─── Information shown

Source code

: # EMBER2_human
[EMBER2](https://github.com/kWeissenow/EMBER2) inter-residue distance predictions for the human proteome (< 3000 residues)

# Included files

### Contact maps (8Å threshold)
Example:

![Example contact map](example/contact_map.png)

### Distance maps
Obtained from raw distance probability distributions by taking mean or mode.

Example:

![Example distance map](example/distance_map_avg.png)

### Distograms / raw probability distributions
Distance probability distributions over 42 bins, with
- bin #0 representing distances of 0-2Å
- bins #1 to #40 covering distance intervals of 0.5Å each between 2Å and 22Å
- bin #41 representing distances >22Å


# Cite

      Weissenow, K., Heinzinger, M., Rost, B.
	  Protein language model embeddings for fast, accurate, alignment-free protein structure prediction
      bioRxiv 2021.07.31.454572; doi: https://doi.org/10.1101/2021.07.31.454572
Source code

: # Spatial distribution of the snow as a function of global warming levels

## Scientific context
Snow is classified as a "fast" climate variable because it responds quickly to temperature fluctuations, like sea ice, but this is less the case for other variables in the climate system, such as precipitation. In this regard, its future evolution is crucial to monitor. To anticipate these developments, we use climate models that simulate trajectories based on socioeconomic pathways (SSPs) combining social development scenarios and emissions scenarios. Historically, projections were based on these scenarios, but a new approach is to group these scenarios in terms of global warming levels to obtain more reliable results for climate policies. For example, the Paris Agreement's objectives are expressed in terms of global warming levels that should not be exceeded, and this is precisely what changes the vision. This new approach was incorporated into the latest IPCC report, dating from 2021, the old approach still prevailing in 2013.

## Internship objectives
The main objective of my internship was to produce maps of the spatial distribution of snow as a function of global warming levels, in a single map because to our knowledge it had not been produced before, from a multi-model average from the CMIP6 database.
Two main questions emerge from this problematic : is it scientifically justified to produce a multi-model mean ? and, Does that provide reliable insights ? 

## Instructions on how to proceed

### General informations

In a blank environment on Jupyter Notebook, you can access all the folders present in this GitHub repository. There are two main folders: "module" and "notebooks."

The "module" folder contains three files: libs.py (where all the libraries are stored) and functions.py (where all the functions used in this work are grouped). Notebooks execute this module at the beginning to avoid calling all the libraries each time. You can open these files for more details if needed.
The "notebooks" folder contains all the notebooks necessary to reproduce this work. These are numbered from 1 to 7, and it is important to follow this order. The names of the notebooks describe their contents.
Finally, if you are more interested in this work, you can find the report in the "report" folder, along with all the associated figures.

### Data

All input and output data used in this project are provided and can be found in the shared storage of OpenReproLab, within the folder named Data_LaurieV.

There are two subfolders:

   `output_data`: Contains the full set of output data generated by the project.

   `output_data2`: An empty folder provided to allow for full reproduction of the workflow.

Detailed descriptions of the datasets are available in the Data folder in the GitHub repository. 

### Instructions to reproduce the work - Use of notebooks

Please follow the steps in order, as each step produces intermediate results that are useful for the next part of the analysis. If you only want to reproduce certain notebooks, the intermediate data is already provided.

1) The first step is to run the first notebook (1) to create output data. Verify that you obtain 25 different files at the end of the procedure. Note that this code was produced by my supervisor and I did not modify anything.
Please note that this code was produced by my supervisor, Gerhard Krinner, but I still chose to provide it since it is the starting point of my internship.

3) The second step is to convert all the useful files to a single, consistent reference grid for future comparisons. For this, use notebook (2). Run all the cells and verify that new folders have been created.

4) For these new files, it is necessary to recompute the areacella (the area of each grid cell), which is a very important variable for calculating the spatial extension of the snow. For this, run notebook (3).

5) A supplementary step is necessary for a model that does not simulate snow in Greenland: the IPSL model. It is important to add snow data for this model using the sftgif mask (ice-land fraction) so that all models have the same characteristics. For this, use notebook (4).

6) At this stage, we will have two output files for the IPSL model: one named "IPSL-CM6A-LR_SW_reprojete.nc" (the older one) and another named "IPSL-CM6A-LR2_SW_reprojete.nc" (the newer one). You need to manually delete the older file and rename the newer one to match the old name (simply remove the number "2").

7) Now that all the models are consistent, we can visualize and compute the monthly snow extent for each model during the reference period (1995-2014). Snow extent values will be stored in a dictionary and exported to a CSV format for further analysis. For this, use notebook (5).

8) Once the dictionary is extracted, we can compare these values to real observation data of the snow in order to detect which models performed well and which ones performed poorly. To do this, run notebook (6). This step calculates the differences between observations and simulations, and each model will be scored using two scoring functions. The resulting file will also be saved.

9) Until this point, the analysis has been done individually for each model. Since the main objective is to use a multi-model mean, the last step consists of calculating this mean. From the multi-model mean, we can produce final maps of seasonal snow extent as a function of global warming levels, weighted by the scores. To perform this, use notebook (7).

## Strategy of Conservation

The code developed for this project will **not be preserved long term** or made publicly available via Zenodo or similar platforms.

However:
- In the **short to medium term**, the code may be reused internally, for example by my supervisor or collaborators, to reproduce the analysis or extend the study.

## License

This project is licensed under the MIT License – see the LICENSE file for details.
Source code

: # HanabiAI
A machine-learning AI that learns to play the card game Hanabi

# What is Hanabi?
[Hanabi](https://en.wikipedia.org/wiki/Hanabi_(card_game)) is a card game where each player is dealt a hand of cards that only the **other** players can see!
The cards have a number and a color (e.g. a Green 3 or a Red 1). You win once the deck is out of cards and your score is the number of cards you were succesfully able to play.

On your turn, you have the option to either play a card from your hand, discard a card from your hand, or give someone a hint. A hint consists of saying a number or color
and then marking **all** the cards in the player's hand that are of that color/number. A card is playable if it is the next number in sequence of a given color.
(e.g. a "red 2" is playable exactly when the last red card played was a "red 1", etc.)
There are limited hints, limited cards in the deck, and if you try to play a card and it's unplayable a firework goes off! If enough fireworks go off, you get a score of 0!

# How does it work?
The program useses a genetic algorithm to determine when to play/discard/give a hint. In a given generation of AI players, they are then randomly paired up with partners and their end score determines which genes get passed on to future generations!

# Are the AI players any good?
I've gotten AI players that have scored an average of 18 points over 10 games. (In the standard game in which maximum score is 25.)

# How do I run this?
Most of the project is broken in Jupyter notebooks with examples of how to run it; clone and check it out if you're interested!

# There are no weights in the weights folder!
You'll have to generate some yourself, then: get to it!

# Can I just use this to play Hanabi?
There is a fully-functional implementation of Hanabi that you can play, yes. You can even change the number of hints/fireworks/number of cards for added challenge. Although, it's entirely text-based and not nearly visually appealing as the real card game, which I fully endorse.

──────

* **Problem to work on**
The required answer is the exact run of lines above starting at the line with "Two main questions" and ending at the line with "### General informations", with both ends present.

* **Output of the exercise**
Two main questions emerge from this problematic : is it scientifically justified to produce a multi-model mean ? and, Does that provide reliable insights ? 

## Instructions on how to proceed

### General informations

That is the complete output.